Auckland is flanked by the beautiful Haruaki Gulf and generously sprinkled with white sandy beaches, offering swimming unmolested by waves that will appeal to even the most nervous sea swimmer. Yet, on the sunniest summer days, I could still find space to lay my towel, unlike, say, I don’t know, England. One of the most distinct things I’ve noticed about New Zealand beaches is the regular presence of some gnarly volcanic island out to sea, and Auckland is no exception. There are several islands scattered in the Haruaki Gulf, but the most dominant and impressive has to be Rangitoto. This conical Auckland celebrity boasts the reputation for being the youngest volcano in New Zealand and also the most symmetrical, looking much the same from whatever angle you care to inspect it from. For $35 you can hop on a ferry and spend the day on Rangitoto, perhaps walking around its circumference, informing yourself of interesting volcano facts by reading the helpful signs dotted along the footpaths, and climbing to the summit to look at the entire city from this incredibly satisfying vantage point.
Speaking of the Gulf, it is an excellent place to observe sea beasts as alluring as whales, dolphins, and, if you’re really lucky, orca. You can climb aboard the Whale and Dolphin Safari boat for an exciting, if a little seasick-inducing, morning or afternoon of whale stalking. Auckland’s harbour is extensive, and it’s nice to walk along the Viaduct Basin because it’s quite peaceful, but also for the simple pleasure of looking at multi-million dollar yachts and marvelling at the preposterous amounts of money some people have. There’s even an area – the notorious ‘K-Road’ – that I can visit to reminisce about the years I spent living in the rough areas of Bristol in the UK. Just like Bristol, here you will find the kooky bars, the best op-shops, and people who back home I would call crackheads but, to be polite, I’ll describe them here as ‘colourful characters’. Honestly, the nostalgia is overwhelming.

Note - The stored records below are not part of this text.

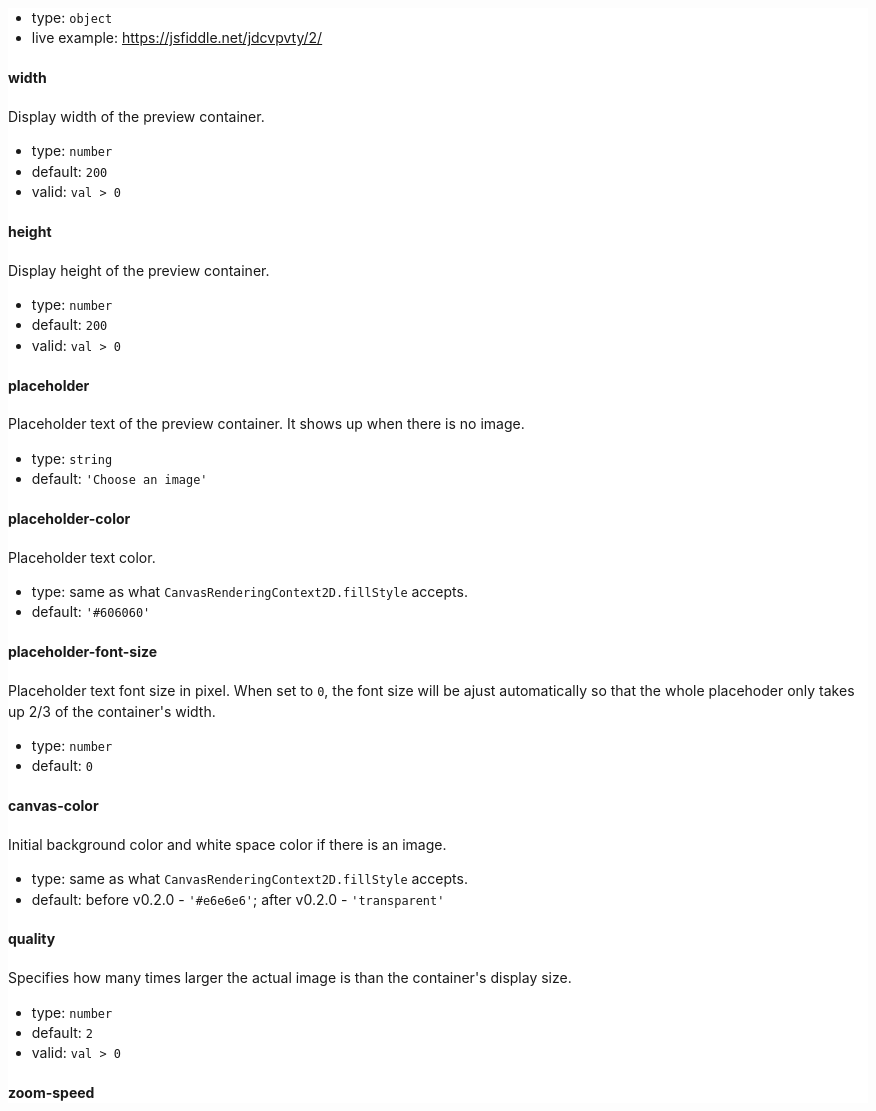 * type: `object`
* live example: https://jsfiddle.net/jdcvpvty/2/

#### width

Display width of the preview container.

* type: `number`
* default: `200`
* valid: `val > 0`

#### height

Display height of the preview container.

* type: `number`
* default: `200`
* valid: `val > 0`

#### placeholder

Placeholder text of the preview container. It shows up when there is no image.

* type: `string`
* default: `'Choose an image'`

#### placeholder-color

Placeholder text color.

* type: same as what `CanvasRenderingContext2D.fillStyle` accepts.
* default: `'#606060'`

#### placeholder-font-size

Placeholder text font size in pixel. When set to `0`, the font size will be ajust automatically so that the whole placehoder only takes up 2/3 of the container's width.

* type: `number`
* default: `0`

#### canvas-color

Initial background color and white space color if there is an image.

* type: same as what `CanvasRenderingContext2D.fillStyle` accepts.
* default: before v0.2.0 - `'#e6e6e6'`; after v0.2.0 - `'transparent'`

#### quality

Specifies how many times larger the actual image is than the container's display size.

* type: `number`
* default: `2`
* valid: `val > 0`

#### zoom-speed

While travelling I’ve preferred to spend a long stretch of time in one location, so I can study and analyse while submerged in my surroundings like an alligator with a clipboard, eyes peering surreptitiously over the waterline, poised to snatch unsuspecting nuggets of information about life on this here planet earth. It’s interesting to experience how other people live because it allows me to better understand the places I’ve already been and where I come from. So I’ll call this city is home for now, until I am needed elsewhere for the next chapter in Bella’s moderately lazy global sociological research.